Prescription Drug Monitoring Programs (PDMPs) are state sponsored databases that enable providers to identify potential opioid abuse. At least 40 states now mandate the providers to check the PDMP before prescribing controlled substances.

The number one reason that physicians often skip a PDMP check is that it takes too much time and requires them to leave their workflow to log into a separate PDMP website. Cureatr has made that a lot easier. Our goal is to simplify the process dramatically, as well as improve the efficiency of how the provider views the information. We've leveraged the data visualization in our Meds 360°timeline view for this purpose. And, we're able to provide PDMP data for 41 states; state databases don't have that level of visibility, which is why the neurosurgeon didn't see Joe's across-the-line refill.

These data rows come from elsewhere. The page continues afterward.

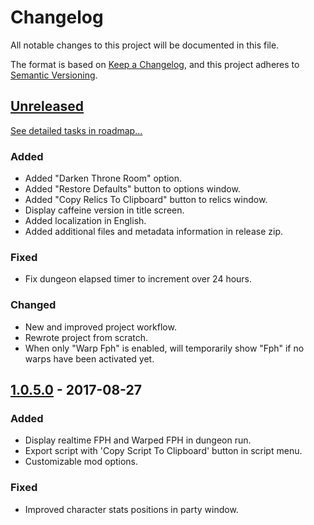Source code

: # Changelog
All notable changes to this project will be documented in this file.

The format is based on [Keep a Changelog](https://keepachangelog.com/en/1.0.0/),
and this project adheres to [Semantic Versioning](https://semver.org/spec/v2.0.0.html).

## [Unreleased]
[See detailed tasks in roadmap...](https://github.com/Shilo/SD2-Caffeine-Mod/projects/1)

### Added
- Added "Darken Throne Room" option.
- Added "Restore Defaults" button to options window.
- Added "Copy Relics To Clipboard" button to relics window.
- Display caffeine version in title screen.
- Added localization in English.
- Added additional files and metadata information in release zip.

### Fixed
- Fix dungeon elapsed timer to increment over 24 hours.

### Changed
- New and improved project workflow.
- Rewrote project from scratch.
- When only "Warp Fph" is enabled, will temporarily show "Fph" if no warps have been activated yet.

## [1.0.5.0] - 2017-08-27
### Added
- Display realtime FPH and Warped FPH in dungeon run.
- Export script with 'Copy Script To Clipboard' button in script menu.
- Customizable mod options.

### Fixed
- Improved character stats positions in party window.

[Unreleased]: https://github.com/Shilo/SD2-Caffeine-Mod/compare/v1.0.5.0...HEAD
[1.0.5.0]: https://github.com/Shilo/SD2-Caffeine-Mod/releases/tag/v1.0.5.0
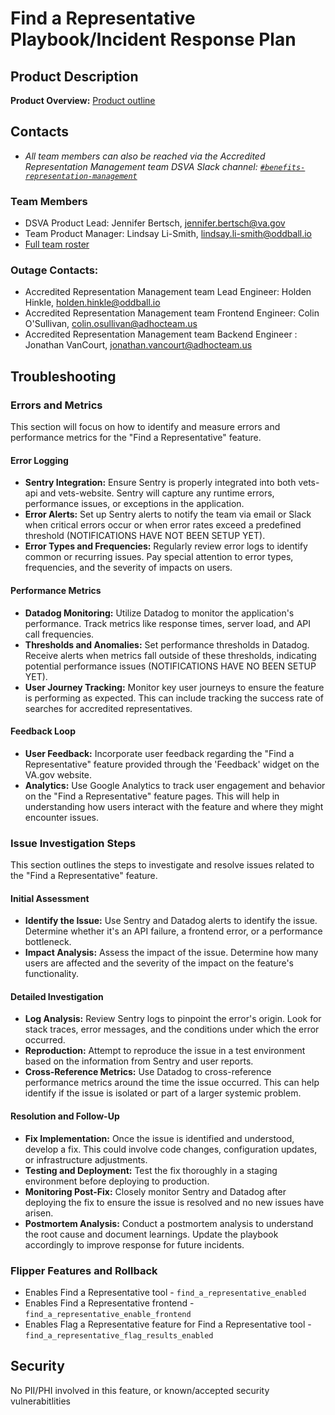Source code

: # Find a Representative Playbook/Incident Response Plan

## Product Description

**Product Overview:** [Product outline](https://github.com/department-of-veterans-affairs/va.gov-team/blob/master/products/accredited-representation-management/product-documentation/find-a-representative/product-outline-find-a-representative.md)

## Contacts

- _All team members can also be reached via the Accredited Representation Management team DSVA Slack channel: [`#benefits-representation-management`](https://dsva.slack.com/archives/C05L6HSJLHM)_

### Team Members

- DSVA Product Lead: Jennifer Bertsch, jennifer.bertsch@va.gov
- Team Product Manager: Lindsay Li-Smith, lindsay.li-smith@oddball.io
- [Full team roster](https://github.com/department-of-veterans-affairs/va.gov-team/tree/master/products/accredited-representation-management#team-members)

### Outage Contacts:

- Accredited Representation Management team Lead Engineer: Holden Hinkle, holden.hinkle@oddball.io
- Accredited Representation Management team Frontend Engineer: Colin O'Sullivan, colin.osullivan@adhocteam.us
- Accredited Representation Management team Backend Engineer : Jonathan VanCourt, jonathan.vancourt@adhocteam.us

## Troubleshooting

### Errors and Metrics

This section will focus on how to identify and measure errors and performance metrics for the "Find a Representative" feature.

#### Error Logging

- **Sentry Integration:** Ensure Sentry is properly integrated into both vets-api and vets-website. Sentry will capture any runtime errors, performance issues, or exceptions in the application.
- **Error Alerts:** Set up Sentry alerts to notify the team via email or Slack when critical errors occur or when error rates exceed a predefined threshold (NOTIFICATIONS HAVE NOT BEEN SETUP YET).
- **Error Types and Frequencies:** Regularly review error logs to identify common or recurring issues. Pay special attention to error types, frequencies, and the severity of impacts on users.

#### Performance Metrics

- **Datadog Monitoring:** Utilize Datadog to monitor the application's performance. Track metrics like response times, server load, and API call frequencies.
- **Thresholds and Anomalies:** Set performance thresholds in Datadog. Receive alerts when metrics fall outside of these thresholds, indicating potential performance issues (NOTIFICATIONS HAVE NO BEEN SETUP YET).
- **User Journey Tracking:** Monitor key user journeys to ensure the feature is performing as expected. This can include tracking the success rate of searches for accredited representatives.

#### Feedback Loop

- **User Feedback:** Incorporate user feedback regarding the "Find a Representative" feature provided through the 'Feedback' widget on the VA.gov website.
- **Analytics:** Use Google Analytics to track user engagement and behavior on the "Find a Representative" feature pages. This will help in understanding how users interact with the feature and where they might encounter issues.

### Issue Investigation Steps

This section outlines the steps to investigate and resolve issues related to the "Find a Representative" feature.

#### Initial Assessment

- **Identify the Issue:** Use Sentry and Datadog alerts to identify the issue. Determine whether it's an API failure, a frontend error, or a performance bottleneck.
- **Impact Analysis:** Assess the impact of the issue. Determine how many users are affected and the severity of the impact on the feature's functionality.

#### Detailed Investigation

- **Log Analysis:** Review Sentry logs to pinpoint the error's origin. Look for stack traces, error messages, and the conditions under which the error occurred.
- **Reproduction:** Attempt to reproduce the issue in a test environment based on the information from Sentry and user reports.
- **Cross-Reference Metrics:** Use Datadog to cross-reference performance metrics around the time the issue occurred. This can help identify if the issue is isolated or part of a larger systemic problem.

#### Resolution and Follow-Up

- **Fix Implementation:** Once the issue is identified and understood, develop a fix. This could involve code changes, configuration updates, or infrastructure adjustments.
- **Testing and Deployment:** Test the fix thoroughly in a staging environment before deploying to production.
- **Monitoring Post-Fix:** Closely monitor Sentry and Datadog after deploying the fix to ensure the issue is resolved and no new issues have arisen.
- **Postmortem Analysis:** Conduct a postmortem analysis to understand the root cause and document learnings. Update the playbook accordingly to improve response for future incidents.

### Flipper Features and Rollback
- Enables Find a Representative tool - `find_a_representative_enabled`
- Enables Find a Representative frontend - `find_a_representative_enable_frontend`
- Enables Flag a Representative feature for Find a Representative tool - `find_a_representative_flag_results_enabled`

## Security

No PII/PHI involved in this feature, or known/accepted security vulnerabitlities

In Cureatr's PDMP Module, a single click from the Meds 360° timeline checks the PDMP data from all states that have made theirs available and presents it using data visualization. (See Figure 2.) There are no data entry requirements to retrieve the PDMP report using this one click lookup. And for scheduled patients, the data is pre-fetched for the provider's review.

PDMP Module

Figure 2

Like the core Meds 360°screens, the PDMP Module provides a timeline-based view of controlled substance prescriptions within the past 12 months. It also sends providers alerts for 4 or more prescribers, 4 or more dispensing-pharmacies or Milligram Morphine Equivalents (MMEs) in excess of 50 or 90 in accordance with State guidelines. And, clinicians who access the PDMP using the Meds 360° PDMP Module receive the same credit for the lookup as they would have if they'd accessed their state PDMP directly.